**Exercise description**
If a line of the listing contains the string "做怎样的约束", return that line.

**Input data**
=======

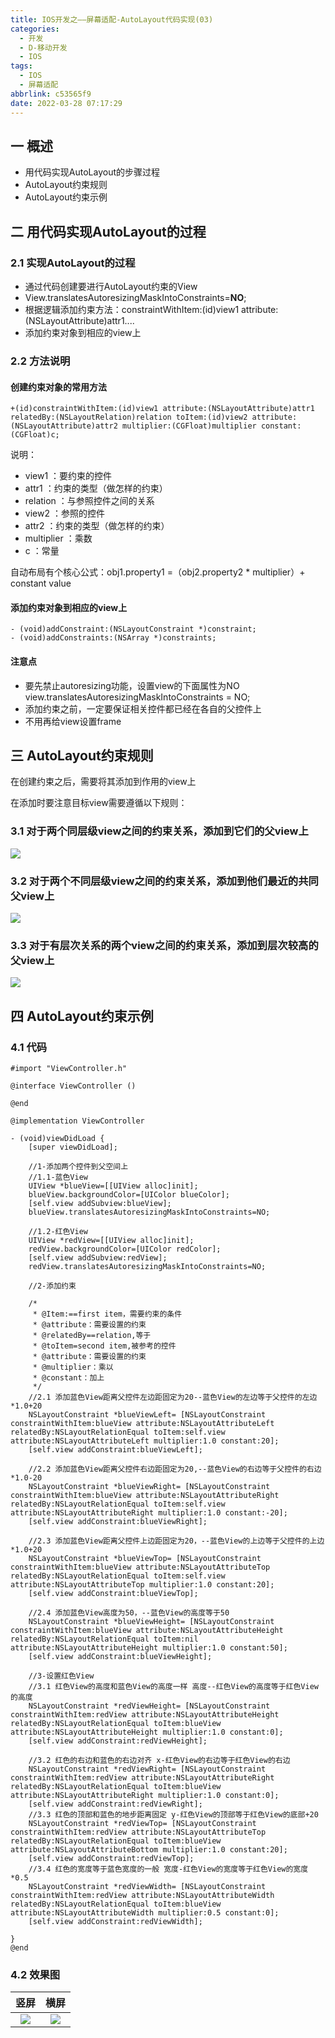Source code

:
 ```yaml
---
title: IOS开发之——屏幕适配-AutoLayout代码实现(03)
categories:
  - 开发
  - D-移动开发
  - IOS
tags:
  - IOS
  - 屏幕适配
abbrlink: c53565f9
date: 2022-03-28 07:17:29
---
```

## 一 概述

* 用代码实现AutoLayout的步骤过程
* AutoLayout约束规则
* AutoLayout约束示例

<!--more-->

## 二 用代码实现AutoLayout的过程

### 2.1 实现AutoLayout的过程

* 通过代码创建要进行AutoLayout约束的View
* View.translatesAutoresizingMaskIntoConstraints=**NO**;
* 根据逻辑添加约束方法：constraintWithItem:(id)view1 attribute:(NSLayoutAttribute)attr1....
* 添加约束对象到相应的view上

### 2.2 方法说明

#### 创建约束对象的常用方法

```
+(id)constraintWithItem:(id)view1 attribute:(NSLayoutAttribute)attr1 relatedBy:(NSLayoutRelation)relation toItem:(id)view2 attribute:(NSLayoutAttribute)attr2 multiplier:(CGFloat)multiplier constant:(CGFloat)c;
```

说明：

* view1 ：要约束的控件
* attr1 ：约束的类型（做怎样的约束）
* relation ：与参照控件之间的关系
* view2 ：参照的控件
* attr2 ：约束的类型（做怎样的约束）
* multiplier ：乘数
* c ：常量

自动布局有个核心公式：obj1.property1 =（obj2.property2 * multiplier）+ constant value

#### 添加约束对象到相应的view上

```
- (void)addConstraint:(NSLayoutConstraint *)constraint;
- (void)addConstraints:(NSArray *)constraints;
```

#### 注意点

* 要先禁止autoresizing功能，设置view的下面属性为NO view.translatesAutoresizingMaskIntoConstraints = NO;
* 添加约束之前，一定要保证相关控件都已经在各自的父控件上
* 不用再给view设置frame

## 三 AutoLayout约束规则

在创建约束之后，需要将其添加到作用的view上

在添加时要注意目标view需要遵循以下规则：

### 3.1 对于两个同层级view之间的约束关系，添加到它们的父view上

![][1]

### 3.2 对于两个不同层级view之间的约束关系，添加到他们最近的共同父view上

![][2]

### 3.3 对于有层次关系的两个view之间的约束关系，添加到层次较高的父view上

![][3]

## 四 AutoLayout约束示例

### 4.1 代码

```
#import "ViewController.h"

@interface ViewController ()

@end

@implementation ViewController

- (void)viewDidLoad {
    [super viewDidLoad];
  
    //1-添加两个控件到父空间上
    //1.1-蓝色View
    UIView *blueView=[[UIView alloc]init];
    blueView.backgroundColor=[UIColor blueColor];
    [self.view addSubview:blueView];
    blueView.translatesAutoresizingMaskIntoConstraints=NO;
    
    //1.2-红色View
    UIView *redView=[[UIView alloc]init];
    redView.backgroundColor=[UIColor redColor];
    [self.view addSubview:redView];
    redView.translatesAutoresizingMaskIntoConstraints=NO;
    
    //2-添加约束

    /*
     * @Item:==first item，需要约束的条件
     * @attribute：需要设置的约束
     * @relatedBy==relation,等于
     * @toItem=second item,被参考的控件
     * @attribute：需要设置的约束
     * @multiplier：乘以
     * @constant：加上
     */
    //2.1 添加蓝色View距离父控件左边距固定为20--蓝色View的左边等于父控件的左边*1.0+20
    NSLayoutConstraint *blueViewLeft= [NSLayoutConstraint constraintWithItem:blueView attribute:NSLayoutAttributeLeft relatedBy:NSLayoutRelationEqual toItem:self.view attribute:NSLayoutAttributeLeft multiplier:1.0 constant:20];
    [self.view addConstraint:blueViewLeft];
    
    //2.2 添加蓝色View距离父控件右边距固定为20,--蓝色View的右边等于父控件的右边*1.0-20
    NSLayoutConstraint *blueViewRight= [NSLayoutConstraint constraintWithItem:blueView attribute:NSLayoutAttributeRight relatedBy:NSLayoutRelationEqual toItem:self.view attribute:NSLayoutAttributeRight multiplier:1.0 constant:-20];
    [self.view addConstraint:blueViewRight];
    
    //2.3 添加蓝色View距离父控件上边距固定为20，--蓝色View的上边等于父控件的上边*1.0+20
    NSLayoutConstraint *blueViewTop= [NSLayoutConstraint constraintWithItem:blueView attribute:NSLayoutAttributeTop relatedBy:NSLayoutRelationEqual toItem:self.view attribute:NSLayoutAttributeTop multiplier:1.0 constant:20];
    [self.view addConstraint:blueViewTop];
    
    //2.4 添加蓝色View高度为50，--蓝色View的高度等于50
    NSLayoutConstraint *blueViewHeight= [NSLayoutConstraint constraintWithItem:blueView attribute:NSLayoutAttributeHeight relatedBy:NSLayoutRelationEqual toItem:nil attribute:NSLayoutAttributeHeight multiplier:1.0 constant:50];
    [self.view addConstraint:blueViewHeight];
    
    //3-设置红色View
    //3.1 红色View的高度和蓝色View的高度一样 高度--红色View的高度等于红色View的高度
    NSLayoutConstraint *redViewHeight= [NSLayoutConstraint constraintWithItem:redView attribute:NSLayoutAttributeHeight relatedBy:NSLayoutRelationEqual toItem:blueView attribute:NSLayoutAttributeHeight multiplier:1.0 constant:0];
    [self.view addConstraint:redViewHeight];
    
    //3.2 红色的右边和蓝色的右边对齐 x-红色View的右边等于红色View的右边
    NSLayoutConstraint *redViewRight= [NSLayoutConstraint constraintWithItem:redView attribute:NSLayoutAttributeRight relatedBy:NSLayoutRelationEqual toItem:blueView attribute:NSLayoutAttributeRight multiplier:1.0 constant:0];
    [self.view addConstraint:redViewRight];
    //3.3 红色的顶部和蓝色的地步距离固定 y-红色View的顶部等于红色View的底部+20
    NSLayoutConstraint *redViewTop= [NSLayoutConstraint constraintWithItem:redView attribute:NSLayoutAttributeTop relatedBy:NSLayoutRelationEqual toItem:blueView attribute:NSLayoutAttributeBottom multiplier:1.0 constant:20];
    [self.view addConstraint:redViewTop];
    //3.4 红色的宽度等于蓝色宽度的一般 宽度-红色View的宽度等于红色View的宽度*0.5
    NSLayoutConstraint *redViewWidth= [NSLayoutConstraint constraintWithItem:redView attribute:NSLayoutAttributeWidth relatedBy:NSLayoutRelationEqual toItem:blueView attribute:NSLayoutAttributeWidth multiplier:0.5 constant:0];
    [self.view addConstraint:redViewWidth];
       
}
@end
```

### 4.2 效果图

|  竖屏  |  横屏  |
| :----: | :----: |
| ![][4] | ![][5] |




[1]:https://raw.githubusercontent.com/PGzxc/CDN/master/blog-ios/ios-screen-adapter-03-rule-01.png
[2]:https://raw.githubusercontent.com/PGzxc/CDN/master/blog-ios/ios-screen-adapter-03-rule-02.png
[3]:https://raw.githubusercontent.com/PGzxc/CDN/master/blog-ios/ios-screen-adapter-03-rule-03.png
[4]:https://raw.githubusercontent.com/PGzxc/CDN/master/blog-ios/ios-screen-adapter-03-view-vertical.png
[5]:https://raw.githubusercontent.com/PGzxc/CDN/master/blog-ios/ios-screen-adapter-03-view-horizon.png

=======

**Reply**
* attr1 ：约束的类型（做怎样的约束）
* attr2 ：约束的类型（做怎样的约束）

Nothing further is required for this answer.